Думаю, любой коллега-критик согласится с тем, что писать о детективе нелегко, если, конечно, не сочинять разгромные статьи, сравнивая произведения этого популярного жанра с философскими или полифоническими романами. Подобное сравнение будет, как скажут математики, некорректно.
Мудро замечает Тибор Кестхейи: «В боксе нельзя соизмерить силы спортсменов двух различных весовых категорий — в литературе не сопоставляют юмореску с античной трагедией».
Вероятно, неожиданные сложности, которые возникают перед критиком, решившимся писать о детективе, и объясняют тот факт, что текущего рецензирования детективной литературы в нашей литературной прессе практически нет. Как нет и аналитических обзоров типа «Лучшие советские детективы 1988 года».
Но на страницах газет и журналов дискуссии о детективе нередки. Так, только в последнее время мне пришлось принять участие в дискуссиях в «Литературной газете» и в журнале «Литературное обозрение». Однако в дискуссиях обычно ставятся и обсуждаются глобальные теоретические вопросы, например «Литература ли детектив?». А уж если появляется рецензия, то она носит в основном уничтожающий характер. Автора упрекают за примитивность и надуманность сюжета, недостоверность характеров, бедность языка, а иногда за незнание подробностей милицейской службы и уголовного кодекса...
Меж тем читательский интерес к детективной литературе поражает своей стабильностью. По данным опроса Института Гэллапа, которые приводит Т. Кестхейи, в США в 1986 году 60% мужчин и 64% женщин регулярно читали детективы, а среди имеющих высшее образование любители этого жанра составляют 74%.
Не следует утомлять читателя цифрами, но трудно удержаться, чтобы не привести хотя бы еще две. Книги «королевы детектива» Агаты Кристи переведены на 103 языка, а их общий тираж приближается к 500000000 экземпляров.
Насколько мне известно, в СССР подобные опросы не проводятся, но есть все основания полагать, что аудитория читателей и почитателей детективов и в нашей стране насчитывает десятки миллионов. В наших редакциях и издательствах к детективам относятся с некоторым пренебрежением, не говоря уже о литературоведах, большинство которых считают изучение детективов делом несерьезным. На Западе же новинки жанра регулярно рецензируются в престижных литературных изданиях, существует немало критических и даже литературоведческих работ, в том числе и академического характера.
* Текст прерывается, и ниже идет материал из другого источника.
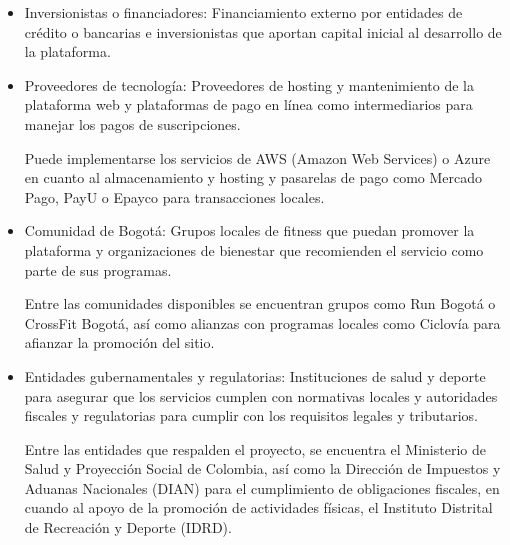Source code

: {\begin{itemize}
    \item Inversionistas o financiadores: Financiamiento externo por entidades de crédito o bancarias e inversionistas que aportan capital inicial al desarrollo de la plataforma.     
    
    \item Proveedores de tecnología: Proveedores de hosting y mantenimiento de la plataforma web y plataformas de pago en línea como intermediarios para manejar los pagos de suscripciones. 

    Puede implementarse los servicios de AWS (Amazon Web Services) o Azure en cuanto al almacenamiento y hosting y pasarelas de pago como Mercado Pago, PayU o Epayco para transacciones locales. 

     \item Comunidad de Bogotá: Grupos locales de fitness que puedan promover la plataforma y organizaciones de bienestar que recomienden el servicio como parte de sus programas. 

     Entre las comunidades disponibles se encuentran grupos como Run Bogotá o CrossFit Bogotá, así como alianzas con programas locales como Ciclovía para afianzar la promoción del sitio. 

     \item Entidades gubernamentales y regulatorias: Instituciones de salud y deporte para asegurar que los servicios cumplen con normativas locales y autoridades fiscales y regulatorias para cumplir con los requisitos legales y tributarios. 

     Entre las entidades que respalden el proyecto, se encuentra el Ministerio de Salud y Proyección Social de Colombia, así como la Dirección de Impuestos y Aduanas Nacionales (DIAN) para el cumplimiento de obligaciones fiscales, en cuando al apoyo de la promoción de actividades físicas, el Instituto Distrital de Recreación y Deporte (IDRD). 

\end{itemize}


}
В СССР, по-моему, только в книгах А. Адамова и А. Вулиса детектив рассматривается как тип литературы, существующий всерьез. Более десяти лет назад была издана на русском языке книга болгарского писателя Б. Райнова «Черный роман», посвященная западному детективу. Нет у нас ни традиции, ни школы критического анализа детектива. Да и как отрецензировать детектив на 3-4 страницах обычного ревизионного объема? Рецепт рецензии ведь куда прост: беглый пересказ содержания, оценка жизненности конфликта, убедительности персонажей и яркости изображения. Ясно, что такой подход не годится для детектива, тут методика должна быть совершенно иная — иначе пересказ содержания заведомо обречет книгу на то, что ее не будут читать.
Но, может быть, еще труднее писать об исследовании, посвященном детективу, хотя бы потому, что привлекаемый материал поистине безграничен, и наряду с теми писателями и произведениями, которые известны всем, речь идет об именах неизвестных.
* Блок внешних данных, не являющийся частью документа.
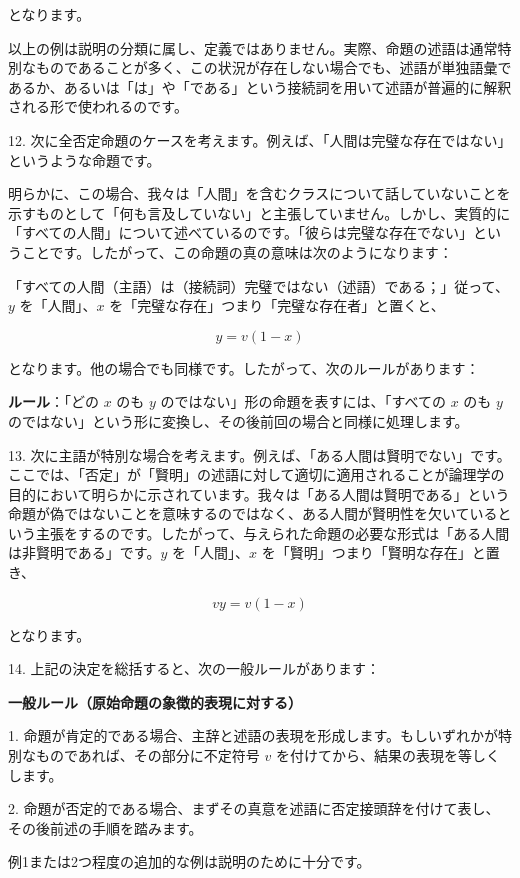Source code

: \documentclass[a4paper,11pt,openany]{ltjsbook}
\begin{document}
となります。

以上の例は説明の分類に属し、定義ではありません。実際、命題の述語は通常特別なものであることが多く、この状況が存在しない場合でも、述語が単独語彙であるか、あるいは「は」や「である」という接続詞を用いて述語が普遍的に解釈される形で使われるのです。

12. 次に全否定命題のケースを考えます。例えば、「人間は完璧な存在ではない」というような命題です。

明らかに、この場合、我々は「人間」を含むクラスについて話していないことを示すものとして「何も言及していない」と主張していません。しかし、実質的に「すべての人間」について述べているのです。「彼らは完璧な存在でない」ということです。したがって、この命題の真の意味は次のようになります：

「すべての人間（主語）は（接続詞）完璧ではない（述語）である；」従って、$y$ を「人間」、$x$ を「完璧な存在」つまり「完璧な存在者」と置くと、

\[
y = v \left( 1 - x \right)
\]

となります。他の場合でも同様です。したがって、次のルールがあります：

\textbf{ルール}：「どの $x$ のも $y$ のではない」形の命題を表すには、「すべての $x$ のも $y$ のではない」という形に変換し、その後前回の場合と同様に処理します。

13. 次に主語が特別な場合を考えます。例えば、「ある人間は賢明でない」です。ここでは、「否定」が「賢明」の述語に対して適切に適用されることが論理学の目的において明らかに示されています。我々は「ある人間は賢明である」という命題が偽ではないことを意味するのではなく、ある人間が賢明性を欠いているという主張をするのです。したがって、与えられた命題の必要な形式は「ある人間は非賢明である」です。$y$ を「人間」、$x$ を「賢明」つまり「賢明な存在」と置き、

\[
v y = v \left( 1 - x \right)
\]

となります。

14. 上記の決定を総括すると、次の一般ルールがあります：

\textbf{一般ルール（原始命題の象徴的表現に対する）}

1. 命題が肯定的である場合、主辞と述語の表現を形成します。もしいずれかが特別なものであれば、その部分に不定符号 \(v\) を付けてから、結果の表現を等しくします。

2. 命題が否定的である場合、まずその真意を述語に否定接頭辞を付けて表し、その後前述の手順を踏みます。

例1または2つ程度の追加的な例は説明のために十分です。
\end{document}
Тибор Кестхейи не только любит детектив, но и превосходно владеет обширнейшей информацией. Ему удалось справиться с великой сложностью многознания и четко и гармонично выстроить обобщающее исследование. Думаю, что автор пошел по верному пути, начав с происхождения и становления жанра. Безусловно интересен исторический экскурс в самую глубокую древность. Конечно, детективные истории в самом широком смысле без труда обнаруживаются и в Библии. Без особой натяжки можно найти элементы детектива и в построении сюжета «Царя Эдипа». Мне самому не раз приходилось слышать, как верные адепты научной фантастики причисляли к любимому жанру произведения не только Свифта, но Гоголя и Булгакова.
Факты из литератур Древнего мира, приводимые Т. Кестхейи, позволяют говорить о том, что история с тайной и последующей разгадкой постепенно, с течением времени органично вычленялась в самостоятельный тип литературы, а не появилась на свет в результате происков неких злонамеренных сил, решивших испортить вкус широкой читательской массы и отвлечь ее от серьезной литературы. Исторический пласт книги безусловно просветит и обогатит истинного знатока и ценителя детектива.
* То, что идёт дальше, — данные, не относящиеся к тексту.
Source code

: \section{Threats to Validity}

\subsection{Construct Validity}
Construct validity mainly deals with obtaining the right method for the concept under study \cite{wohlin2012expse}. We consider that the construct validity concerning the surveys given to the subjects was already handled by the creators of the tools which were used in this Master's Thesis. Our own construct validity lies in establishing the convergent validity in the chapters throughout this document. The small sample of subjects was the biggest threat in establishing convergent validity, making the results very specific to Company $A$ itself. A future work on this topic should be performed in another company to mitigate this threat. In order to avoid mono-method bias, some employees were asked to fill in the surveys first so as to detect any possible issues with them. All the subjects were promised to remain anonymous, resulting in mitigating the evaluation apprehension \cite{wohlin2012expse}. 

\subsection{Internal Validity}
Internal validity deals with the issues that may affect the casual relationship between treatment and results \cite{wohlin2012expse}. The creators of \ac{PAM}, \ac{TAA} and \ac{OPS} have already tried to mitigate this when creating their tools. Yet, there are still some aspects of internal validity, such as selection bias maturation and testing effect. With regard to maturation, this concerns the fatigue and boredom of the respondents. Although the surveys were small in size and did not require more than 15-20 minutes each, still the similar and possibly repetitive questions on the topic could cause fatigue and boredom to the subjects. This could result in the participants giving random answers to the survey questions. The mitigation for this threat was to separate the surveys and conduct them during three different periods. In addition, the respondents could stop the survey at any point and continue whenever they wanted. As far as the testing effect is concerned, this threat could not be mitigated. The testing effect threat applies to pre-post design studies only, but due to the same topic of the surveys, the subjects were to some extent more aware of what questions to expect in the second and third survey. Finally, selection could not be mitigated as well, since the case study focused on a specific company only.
Можно с уверенностью сказать, что «Анатомия детектива» завоюет успех у советского читателя, ибо это не только биография жанра, но компактная и живо написанная энциклопедия детектива.
Издательство «Корвина», выпуская эту книгу на русском языке, заполняет существенный пробел в эрудиции нашего читателя. Надеюсь, что она сможет несколько поколебать до сих пор существующее у нас снобистское отношение к детективу как к жанру низкому и второстепенному. Детективов в нашей стране пишется и выпускается все еще сравнительно мало. Хотя, скажем, тип «милицейского» детектива развит довольно хорошо. Достаточно назвать несколько широко популярных авторов: Аркадий Адамов, братья Вайнеры, А. Колбертс, П. Шестаков. Или Юлиан Семенов, автор многих политических детективов. В этом нелегком жанре сравнительно недавно начал интересно работать Виктор Черняк, один из романов которого уже переведен на венгерский язык.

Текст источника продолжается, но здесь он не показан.